July 17 (Reuters) – Telstra CEO Vicki Brady told a Senate inquiry on Friday that last week’s outage at Australia’s largest telecoms firm was likely caused by an undocumented design change and a missed software update on a network time-keeping device.
Last Wednesday’s outage, the latest in a series of incidents to hit Australia’s telecommunications sector over the past few years, cut phone services for thousands of customers, disrupted wireless payments and halted trains.
Optus, the country’s second-biggest telecoms firm, suffered a 13-hour disruption to emergency call services last year, possibly causing four deaths.
That followed a 2022 cyberattack exposing millions of people’s personal details and a 2023 outage, which left millions without phone or internet for a day.
In her opening statement to the Senate, Brady said maintenance work on a network timing and synchronisation equipment triggered a software configuration that reset the device’s date to 2006.

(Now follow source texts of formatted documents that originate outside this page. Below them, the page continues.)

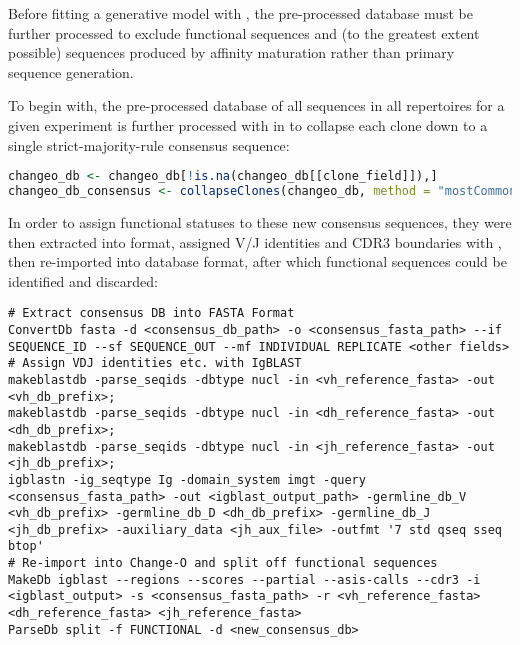
Before fitting a generative model with , the pre-processed  database must be further processed to exclude functional sequences and (to the greatest extent possible) sequences produced by affinity maturation rather than primary sequence generation.

To begin with, the pre-processed  database of all sequences in all repertoires for a given experiment is further processed with  \parencite{gupta2015changeo} in  to collapse each clone down to a single strict-majority-rule consensus sequence:

\begin{lstlisting}[language=R]
changeo_db <- changeo_db[!is.na(changeo_db[[clone_field]]),]
changeo_db_consensus <- collapseClones(changeo_db, method = "mostCommon")
\end{lstlisting}

\noindent In order to assign functional statuses to these new consensus sequences, they were then extracted into  format, assigned V/J identities and CDR3 boundaries with , then re-imported into  database format, after which functional sequences could be identified and discarded:

\begin{lstlisting}
# Extract consensus DB into FASTA Format
ConvertDb fasta -d <consensus_db_path> -o <consensus_fasta_path> --if SEQUENCE_ID --sf SEQUENCE_OUT --mf INDIVIDUAL REPLICATE <other fields> 
# Assign VDJ identities etc. with IgBLAST
makeblastdb -parse_seqids -dbtype nucl -in <vh_reference_fasta> -out <vh_db_prefix>;
makeblastdb -parse_seqids -dbtype nucl -in <dh_reference_fasta> -out <dh_db_prefix>;
makeblastdb -parse_seqids -dbtype nucl -in <jh_reference_fasta> -out <jh_db_prefix>;
igblastn -ig_seqtype Ig -domain_system imgt -query <consensus_fasta_path> -out <igblast_output_path> -germline_db_V <vh_db_prefix> -germline_db_D <dh_db_prefix> -germline_db_J <jh_db_prefix> -auxiliary_data <jh_aux_file> -outfmt '7 std qseq sseq btop'
# Re-import into Change-O and split off functional sequences
MakeDb igblast --regions --scores --partial --asis-calls --cdr3 -i <igblast_output> -s <consensus_fasta_path> -r <vh_reference_fasta> <dh_reference_fasta> <jh_reference_fasta>
ParseDb split -f FUNCTIONAL -d <new_consensus_db>
\end{lstlisting}


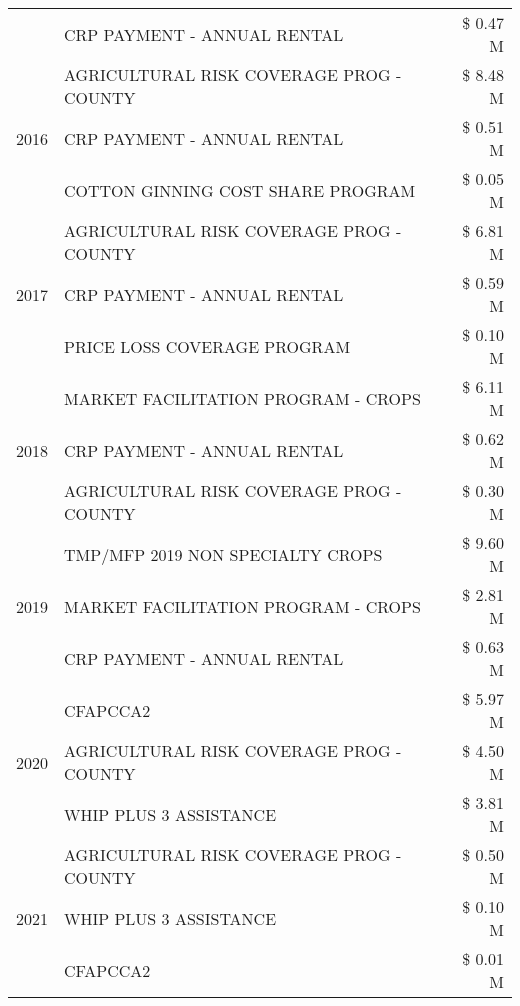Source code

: \begin{tabular}{llr}
 & CRP PAYMENT - ANNUAL RENTAL & \$ 0.47 M \\
\cline{1-3}
\multirow[t]{3}{*}{2016} & AGRICULTURAL RISK COVERAGE PROG - COUNTY & \$ 8.48 M \\
 & CRP PAYMENT - ANNUAL RENTAL & \$ 0.51 M \\
 & COTTON GINNING COST SHARE PROGRAM & \$ 0.05 M \\
\cline{1-3}
\multirow[t]{3}{*}{2017} & AGRICULTURAL RISK COVERAGE PROG - COUNTY & \$ 6.81 M \\
 & CRP PAYMENT - ANNUAL RENTAL & \$ 0.59 M \\
 & PRICE LOSS COVERAGE PROGRAM & \$ 0.10 M \\
\cline{1-3}
\multirow[t]{3}{*}{2018} & MARKET FACILITATION PROGRAM - CROPS & \$ 6.11 M \\
 & CRP PAYMENT - ANNUAL RENTAL & \$ 0.62 M \\
 & AGRICULTURAL RISK COVERAGE PROG - COUNTY & \$ 0.30 M \\
\cline{1-3}
\multirow[t]{3}{*}{2019} & TMP/MFP 2019 NON SPECIALTY CROPS & \$ 9.60 M \\
 & MARKET FACILITATION PROGRAM - CROPS & \$ 2.81 M \\
 & CRP PAYMENT - ANNUAL RENTAL & \$ 0.63 M \\
\cline{1-3}
\multirow[t]{3}{*}{2020} & CFAPCCA2 & \$ 5.97 M \\
 & AGRICULTURAL RISK COVERAGE PROG - COUNTY & \$ 4.50 M \\
 & WHIP PLUS 3 ASSISTANCE & \$ 3.81 M \\
\cline{1-3}
\multirow[t]{3}{*}{2021} & AGRICULTURAL RISK COVERAGE PROG - COUNTY & \$ 0.50 M \\
 & WHIP PLUS 3 ASSISTANCE & \$ 0.10 M \\
 & CFAPCCA2 & \$ 0.01 M \\
\cline{1-3}
\bottomrule
\end{tabular}
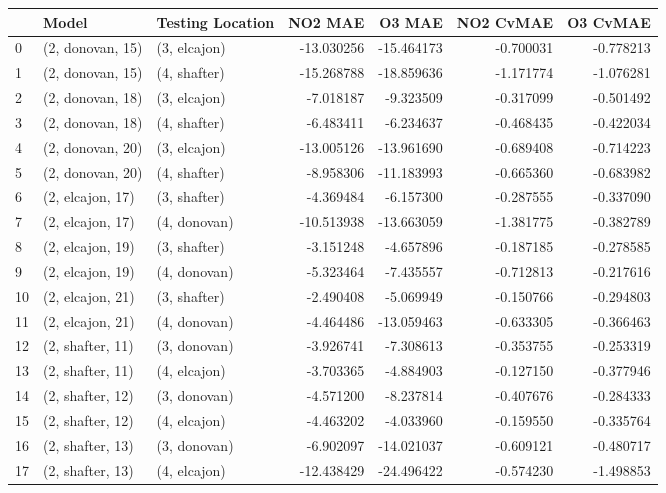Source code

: \begin{tabular}{lllrrrr}
\toprule
{} &             Model & Testing Location &    NO2 MAE &     O3 MAE &  NO2 CvMAE &  O3 CvMAE \\
\midrule
0  &  (2, donovan, 15) &     (3, elcajon) & -13.030256 & -15.464173 &  -0.700031 & -0.778213 \\
1  &  (2, donovan, 15) &     (4, shafter) & -15.268788 & -18.859636 &  -1.171774 & -1.076281 \\
2  &  (2, donovan, 18) &     (3, elcajon) &  -7.018187 &  -9.323509 &  -0.317099 & -0.501492 \\
3  &  (2, donovan, 18) &     (4, shafter) &  -6.483411 &  -6.234637 &  -0.468435 & -0.422034 \\
4  &  (2, donovan, 20) &     (3, elcajon) & -13.005126 & -13.961690 &  -0.689408 & -0.714223 \\
5  &  (2, donovan, 20) &     (4, shafter) &  -8.958306 & -11.183993 &  -0.665360 & -0.683982 \\
6  &  (2, elcajon, 17) &     (3, shafter) &  -4.369484 &  -6.157300 &  -0.287555 & -0.337090 \\
7  &  (2, elcajon, 17) &     (4, donovan) & -10.513938 & -13.663059 &  -1.381775 & -0.382789 \\
8  &  (2, elcajon, 19) &     (3, shafter) &  -3.151248 &  -4.657896 &  -0.187185 & -0.278585 \\
9  &  (2, elcajon, 19) &     (4, donovan) &  -5.323464 &  -7.435557 &  -0.712813 & -0.217616 \\
10 &  (2, elcajon, 21) &     (3, shafter) &  -2.490408 &  -5.069949 &  -0.150766 & -0.294803 \\
11 &  (2, elcajon, 21) &     (4, donovan) &  -4.464486 & -13.059463 &  -0.633305 & -0.366463 \\
12 &  (2, shafter, 11) &     (3, donovan) &  -3.926741 &  -7.308613 &  -0.353755 & -0.253319 \\
13 &  (2, shafter, 11) &     (4, elcajon) &  -3.703365 &  -4.884903 &  -0.127150 & -0.377946 \\
14 &  (2, shafter, 12) &     (3, donovan) &  -4.571200 &  -8.237814 &  -0.407676 & -0.284333 \\
15 &  (2, shafter, 12) &     (4, elcajon) &  -4.463202 &  -4.033960 &  -0.159550 & -0.335764 \\
16 &  (2, shafter, 13) &     (3, donovan) &  -6.902097 & -14.021037 &  -0.609121 & -0.480717 \\
17 &  (2, shafter, 13) &     (4, elcajon) & -12.438429 & -24.496422 &  -0.574230 & -1.498853 \\

\end{tabular}
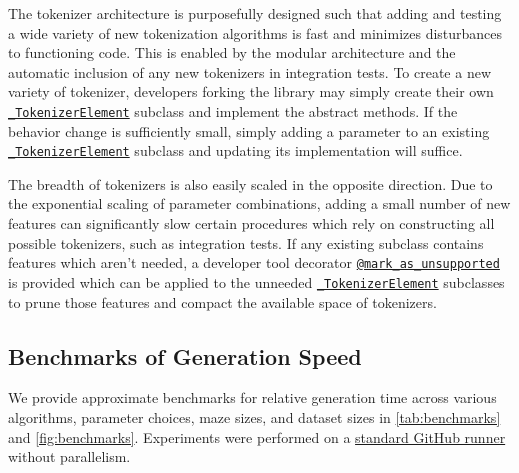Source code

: \documentclass[10pt,a4paper,onecolumn]{article}
\begin{document}
The tokenizer architecture is purposefully designed such that adding and
testing a wide variety of new tokenization algorithms is fast and
minimizes disturbances to functioning code. This is enabled by the
modular architecture and the automatic inclusion of any new tokenizers
in integration tests. To create a new variety of tokenizer, developers
forking the library may simply create their own
\href{https://understanding-search.github.io/maze-dataset/maze_dataset/tokenization.html\#_TokenizerElement}{\texttt{\_TokenizerElement}}
subclass and implement the abstract methods. If the behavior change is
sufficiently small, simply adding a parameter to an existing
\href{https://understanding-search.github.io/maze-dataset/maze_dataset/tokenization.html\#_TokenizerElement}{\texttt{\_TokenizerElement}}
subclass and updating its implementation will suffice.

The breadth of tokenizers is also easily scaled in the opposite
direction. Due to the exponential scaling of parameter combinations,
adding a small number of new features can significantly slow certain
procedures which rely on constructing all possible tokenizers, such as
integration tests. If any existing subclass contains features which
aren't needed, a developer tool decorator
\href{https://understanding-search.github.io/maze-dataset/maze_dataset/tokenization/modular/element_base.html\#mark_as_unsupported}{\texttt{@mark\_as\_unsupported}}
is provided which can be applied to the unneeded
\href{https://understanding-search.github.io/maze-dataset/maze_dataset/tokenization.html\#_TokenizerElement}{\texttt{\_TokenizerElement}}
subclasses to prune those features and compact the available space of
tokenizers.

\hypertarget{benchmarks}{%
\subsection{Benchmarks of Generation Speed}\label{benchmarks}}

We provide approximate benchmarks for relative generation time across
various algorithms, parameter choices, maze sizes, and dataset sizes in
\autoref{tab:benchmarks} and \autoref{fig:benchmarks}. Experiments were
performed on a
\href{https://docs.github.com/en/actions/using-github-hosted-runners/using-github-hosted-runners/about-github-hosted-runners#standard-github-hosted-runners-for-public-repositories}{standard GitHub runner}
without parallelism.
\end{document}

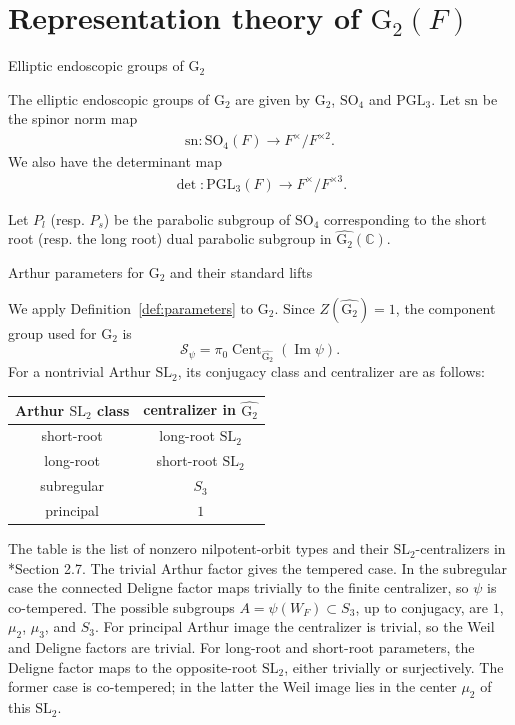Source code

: \documentclass[12pt]{amsart}
\makeatletter
\renewcommand{\subsection}{\@startsection{subsection}{2}%
  \z@{.7\linespacing\@plus.5\linespacing}{.35\linespacing}%
  {\normalfont\bfseries\raggedright}}
\theoremstyle{definition}
\theoremstyle{plain}
\theoremstyle{remark}
\def\C{\mathbb{C}}%
\def\PGL{\mathrm{PGL}}
\def\SL{\mathrm{SL}}
\def\SO{\mathrm{SO}}
\DeclareMathOperator{\Cent}{Cent}%
\newcommand{\cS}{\mathcal{S}}
\numberwithin{equation}{section}
\newcommand{\rG}{\mathrm{G}}
\newcommand{\sn}{\mathrm{sn}}
\makeatother
\begin{document}
\section{Representation theory of $\rG_2(F)$}

\subsection{Elliptic endoscopic groups of $\rG_2$}\label{subsec:elliptic-endoscopic-groups}

The elliptic endoscopic groups of $\rG_2$ are  given by $\rG_2$, $\SO_4$ and $\PGL_3$.
Let $\sn$ be the spinor norm map 
\begin{align}
     \sn \colon \SO_4(F) \to F^\times / F^{\times 2}.
\end{align}
We also have the determinant map
\begin{align}
      \det \colon \PGL_3(F) \to F^\times / F^{\times 3}.
\end{align}

Let $P_l$ (resp. $P_s$) be the parabolic subgroup of $\SO_4$ corresponding to the short root (resp. the long root) dual parabolic subgroup in $\widehat{\rG_2}(\C)$.

\subsection{\texorpdfstring{Arthur parameters for $\rG_2$ and their standard lifts}{Arthur parameters for G2 and their standard lifts}}\label{subsec:G2-parameters}

We apply Definition~\ref{def:parameters} to $\rG_2$.
Since $Z(\widehat{\rG_2})=1$, the component group used for ${\rG_2}$ is
\[
 \cS_\psi=\pi_0\Cent_{\widehat{\rG_2}}(\operatorname{Im}\psi).
\]
For a nontrivial Arthur $\SL_2$, its conjugacy class and centralizer
are as follows:
\begin{center}
\begin{tabular}{c|c}
Arthur $\SL_2$ class & centralizer in $\widehat{\rG_2}$\\ \hline
short-root & long-root $\SL_2$\\
long-root & short-root $\SL_2$\\
subregular & $S_3$\\
principal & $1$
\end{tabular}
\end{center}
The table is the list of nonzero nilpotent-orbit types and their
$\SL_2$-centralizers in
\cite{GanSavin2023-HoweDualityDichotomyExceptionalThetaCorrespondences}*{Section 2.7}.
The trivial Arthur factor gives the tempered case. In the subregular
case the connected Deligne factor maps trivially to the finite
centralizer, so $\psi$ is co-tempered. The possible subgroups
$A=\psi(W_F)\subset S_3$, up to conjugacy, are
$1$, $\mu_2$, $\mu_3$, and $S_3$.
For principal Arthur image the centralizer is trivial, so the Weil
and Deligne factors are trivial. 
For long-root and short-root parameters, the Deligne factor maps to the opposite-root $\SL_2$, either trivially or surjectively. 
The former case is co-tempered; in the latter the Weil image lies in the center $\mu_2$ of this $\SL_2$. 
\end{document}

This resulted in authentication certificates failing across Telstra’s network, disrupting voice and data services, including calls to the Triple Zero emergency line.
The issue happened because an intentional design change to the time-keeping device, meant to fix a prior fault, had not been properly documented, leaving the maintenance team unaware of how the equipment would behave when restarted.
A software update had also not been applied to the device.
“Had that software update been completed or had the design change been properly reviewed and documented post the earlier incident, and reflected in the maintenance procedure, the outage may not have occurred,” Brady told the Senate.
“Our investigation will address why that design change was not documented, why the software update was not completed, and what needs to change in our controls so known risks are captured, prioritised and closed before they can affect customers.”
Brady joined Telstra in 2016 from Singtel-owned Optus.